Essere bravi genitori equivale, quindi, a non esercitare una supplenza genitoriale rispetto ai doveri dei figli, a non essere asfissianti né iperprotettivi, a non essere iper permissivi né severissimi giudici rigidi e intransigenti.
Per essere bravi genitori è necessario essere equilibrati e capaci di prevedere le conseguenze a lungo termine di ogni azione educativa.
Gli adulti (genitori ma anche nonni e zii) possono rischiare fortemente di danneggiare il bambino quando, convinti di agire “per il suo bene”, non lo mettano fattivamente nella condizione di liberare le proprie potenzialità, di decidere per se stesso imparando a gestire le cose della vita.
In una massima sintesi si potrebbe dire che per essere bravi genitori occorre volgere lo sguardo all’autonomia del bambino considerandola come il centro di un bersaglio. E non è facile come sembra!
Il primo limite che il bambino incontra rispetto alla possibilità di divenire capace da sé (ovvero autonomo) è l’intromissione del genitore. Fare per il figlio sostituendosi a lui non sempre equivale a fare il bene del bambino. Nella sostituzione il bimbo si adagia e perde sovente l’opportunità di imparare crescendo.
- Pertanto se ha 5 anni non è necessario che la mamma gli tagli la carne, può incominciare a farlo da solo con una prima postina;
- se ha 3 anni può e deve lavare da solo mani, faccia e denti;
- pian piano deve fare esperienza e imparare ad allacciare le scarpe, eccetera.
Stesso discorso vale nelle relazioni interpersonali dove essere bravi genitori equivale ad essere buoni consiglieri, prima ancora attenti osservatori, ma mai giudici o pacieri.

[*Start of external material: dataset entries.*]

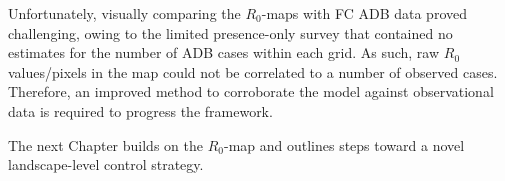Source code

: Unfortunately, visually comparing the $R_0$-maps with FC ADB data proved challenging, owing to the limited presence-only survey that contained no estimates for the number of ADB cases within each grid.
As such, raw $R_0$ values/pixels in the map could not be correlated to a number of observed cases.
Therefore, an improved method to corroborate the model against observational data is required to progress the framework.

The next Chapter builds on the $R_0$-map and outlines steps toward a novel landscape-level control strategy.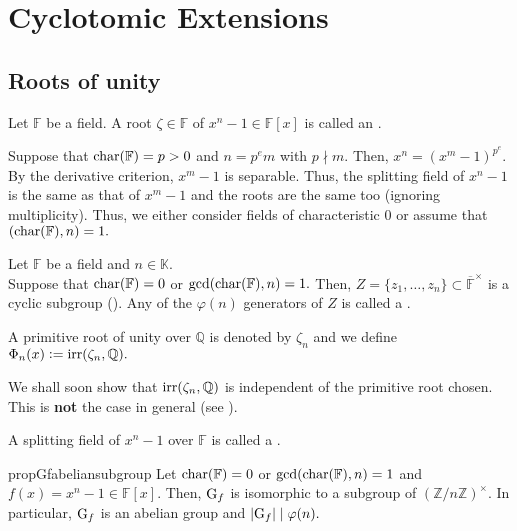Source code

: \chapter{Cyclotomic Extensions}

\section{Roots of unity}

\begin{defn}%
    Let $\mathbb{F}$ be a field. A root $\zeta \in \mathbb{F}$ of $x^n - 1 \in \mathbb{F}[x]$ is called an .
\end{defn}

\begin{rem}
    Suppose that $\operatorname{char}(\mathbb{F}) = p > 0$ and $n = p^em$ with $p \nmid m.$ Then, $x^n = (x^m - 1)^{p^e}.$ By the derivative criterion, $x^m - 1$ is separable. Thus, the splitting field of $x^n - 1$ is the same as that of $x^m - 1$ and the roots are the same too (ignoring multiplicity). Thus, we either consider fields of characteristic $0$ or assume that $(\operatorname{char}(\mathbb{F}), n) = 1.$
\end{rem}

\begin{defn}%
    Let $\mathbb{F}$ be a field and $n \in \mathbb{K}.$ \\
    Suppose that $\operatorname{char}(\mathbb{F}) = 0$ or $\gcd(\operatorname{char}(\mathbb{F}), n) = 1.$ Then, $Z = \{z_1, \ldots, z_n\} \subset \overline{\mathbb{F}}^\times$ is a cyclic subgroup (). Any of the $\varphi(n)$ generators of $Z$ is called a .

    A primitive root of unity over $\mathbb{Q}$ is denoted by $\zeta_n$ and we define $\Phi_n(x) \vcentcolon= \operatorname{irr}(\zeta_n, \mathbb{Q}).$ 
\end{defn}

\begin{rem}
    We shall soon show that $\operatorname{irr}(\zeta_n, \mathbb{Q})$ is independent of the primitive root chosen. This is \textbf{not} the case in general (see ).
\end{rem}

\begin{defn}%
    A splitting field of $x^n - 1$ over $\mathbb{F}$ is called a .
\end{defn}

\begin{restatable}[]{prop}{Gfabeliansubgroup}
\label{prop:Gfabeliansubgroup}
    Let $\operatorname{char}(\mathbb{F}) = 0$ or $\gcd(\operatorname{char}(\mathbb{F}), n) = 1$ and $f(x) = x^n - 1 \in \mathbb{F}[x].$ Then, $\operatorname{G}_f$ is isomorphic to a subgroup of $(\mathbb{Z}/n\mathbb{Z})^\times.$ In particular, $\operatorname{G}_f$ is an abelian group and ${\left\lvert \operatorname{G}_f \right\lvert} \mid \varphi(n).$ \hfill\hyperref[prop:Gfabeliansubgroup2]{\downsym}
\end{restatable}

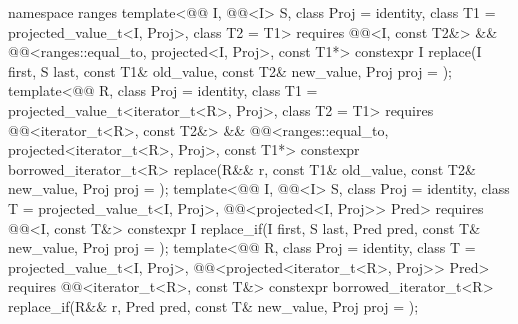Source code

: \begin{codeblock}
{  namespace ranges {
    template<@@ I, @@<I> S, class Proj = identity,
             class T1 = projected_value_t<I, Proj>, class T2 = T1>
      requires @@<I, const T2&> &&
               @@<ranges::equal_to, projected<I, Proj>, const T1*>
      constexpr I
        replace(I first, S last, const T1& old_value, const T2& new_value, Proj proj = {});
    template<@@ R, class Proj = identity,
             class T1 = projected_value_t<iterator_t<R>, Proj>, class T2 = T1>
      requires @@<iterator_t<R>, const T2&> &&
               @@<ranges::equal_to,
                                         projected<iterator_t<R>, Proj>, const T1*>
      constexpr borrowed_iterator_t<R>
        replace(R&& r, const T1& old_value, const T2& new_value, Proj proj = {});
    template<@@ I, @@<I> S, class Proj = identity,
             class T = projected_value_t<I, Proj>,
             @@<projected<I, Proj>> Pred>
      requires @@<I, const T&>
      constexpr I replace_if(I first, S last, Pred pred, const T& new_value, Proj proj = {});
    template<@@ R, class Proj = identity, class T = projected_value_t<I, Proj>,
             @@<projected<iterator_t<R>, Proj>> Pred>
      requires @@<iterator_t<R>, const T&>
      constexpr borrowed_iterator_t<R>
        replace_if(R&& r, Pred pred, const T& new_value, Proj proj = {});
  }

}
\end{codeblock}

A meno che non sia necessario sedare liti che si stanno facendo aggressive o compromettenti, i genitori dovrebbero intervenire il meno possibile nei rapporti tra fratelli, cugini o amichetti. A partire dall’età prescolare i bimbi devono fare palestra di socialità imparando a rapportarsi agli altri e trovando i propri canali di risoluzione dei problemi.
Essere bravi genitori equivale, in ultima analisi, a rendere i figli capaci di affrontare autonomamente la vita.

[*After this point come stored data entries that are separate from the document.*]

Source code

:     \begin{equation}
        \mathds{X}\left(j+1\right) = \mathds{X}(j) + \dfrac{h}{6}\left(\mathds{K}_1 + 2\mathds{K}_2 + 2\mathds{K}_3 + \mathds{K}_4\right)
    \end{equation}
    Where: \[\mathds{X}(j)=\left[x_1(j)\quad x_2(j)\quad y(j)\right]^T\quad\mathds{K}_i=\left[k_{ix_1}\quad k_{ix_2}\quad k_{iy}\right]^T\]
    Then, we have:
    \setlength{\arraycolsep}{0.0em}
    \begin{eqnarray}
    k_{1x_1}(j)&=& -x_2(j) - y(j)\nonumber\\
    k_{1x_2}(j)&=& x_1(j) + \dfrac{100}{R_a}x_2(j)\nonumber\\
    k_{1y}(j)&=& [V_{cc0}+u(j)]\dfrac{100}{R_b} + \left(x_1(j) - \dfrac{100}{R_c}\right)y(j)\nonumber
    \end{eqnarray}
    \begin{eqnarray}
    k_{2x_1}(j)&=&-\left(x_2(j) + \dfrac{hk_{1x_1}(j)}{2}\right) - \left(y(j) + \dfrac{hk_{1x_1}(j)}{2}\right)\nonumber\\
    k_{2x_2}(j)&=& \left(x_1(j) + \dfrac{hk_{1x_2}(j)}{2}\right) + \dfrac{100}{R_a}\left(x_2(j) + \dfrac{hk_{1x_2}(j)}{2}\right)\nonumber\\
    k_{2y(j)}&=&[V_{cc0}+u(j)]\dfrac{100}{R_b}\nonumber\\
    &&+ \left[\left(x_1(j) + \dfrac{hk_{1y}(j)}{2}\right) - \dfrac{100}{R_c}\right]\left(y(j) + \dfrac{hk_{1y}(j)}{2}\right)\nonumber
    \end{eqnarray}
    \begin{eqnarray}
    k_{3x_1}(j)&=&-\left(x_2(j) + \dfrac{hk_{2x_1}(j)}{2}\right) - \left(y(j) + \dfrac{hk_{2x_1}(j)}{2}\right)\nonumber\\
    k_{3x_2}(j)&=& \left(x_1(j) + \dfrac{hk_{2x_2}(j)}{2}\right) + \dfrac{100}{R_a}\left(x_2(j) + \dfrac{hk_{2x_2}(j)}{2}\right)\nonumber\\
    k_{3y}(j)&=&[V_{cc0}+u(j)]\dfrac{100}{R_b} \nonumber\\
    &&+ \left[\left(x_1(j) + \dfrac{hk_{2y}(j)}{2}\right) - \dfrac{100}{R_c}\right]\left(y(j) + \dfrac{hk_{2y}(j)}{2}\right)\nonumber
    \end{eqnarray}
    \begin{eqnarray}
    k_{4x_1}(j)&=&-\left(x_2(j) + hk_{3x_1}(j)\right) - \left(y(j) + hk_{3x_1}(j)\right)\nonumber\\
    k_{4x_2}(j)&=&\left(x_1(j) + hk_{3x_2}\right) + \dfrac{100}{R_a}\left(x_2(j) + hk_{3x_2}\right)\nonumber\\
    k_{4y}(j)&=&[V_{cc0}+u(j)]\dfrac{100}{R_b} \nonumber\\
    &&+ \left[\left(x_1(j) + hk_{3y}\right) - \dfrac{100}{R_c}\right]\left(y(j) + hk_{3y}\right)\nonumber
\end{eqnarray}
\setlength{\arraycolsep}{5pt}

Rispetto all’iper protezione e all’eccesso di apprensione, la società moderna ci mette dinnanzi ad un problema opposto e antitetico: l’abbandono.
Molti adulti sono e restano estremamente concentrati su se stessi e sulle proprie vite sino al punto di “abbandonare” i figli alla loro immatura esistenza.
La tata o la nonna o la zia si occupano delle esigenze primarie dei bambini perché la mamma lavora; per lo stesso motivo vanno a doposcuola e per la medesima ragione hanno l’autista per lo sport; poi di tanto in tanto dormono dai nonni durante il fine settimana perché i genitori hanno bisogno di uno spazio proprio di autonomia e intimità.
Attenzione a non ingenerare nel figlio una sensazione di distacco tale da somigliare, nella sua fragile mente, all’abbandono, all’indifferenza o alla disattenzione.
Il figlio deve sentire che il genitore ha un ruolo nella sua vita, un ruolo partecipativo, complice e affettivo, ma allo stesso tempo deve cogliere la “reciprocità” di questo ruolo e a sua volta deve sentirsi oggetto dell’affezione del genitore.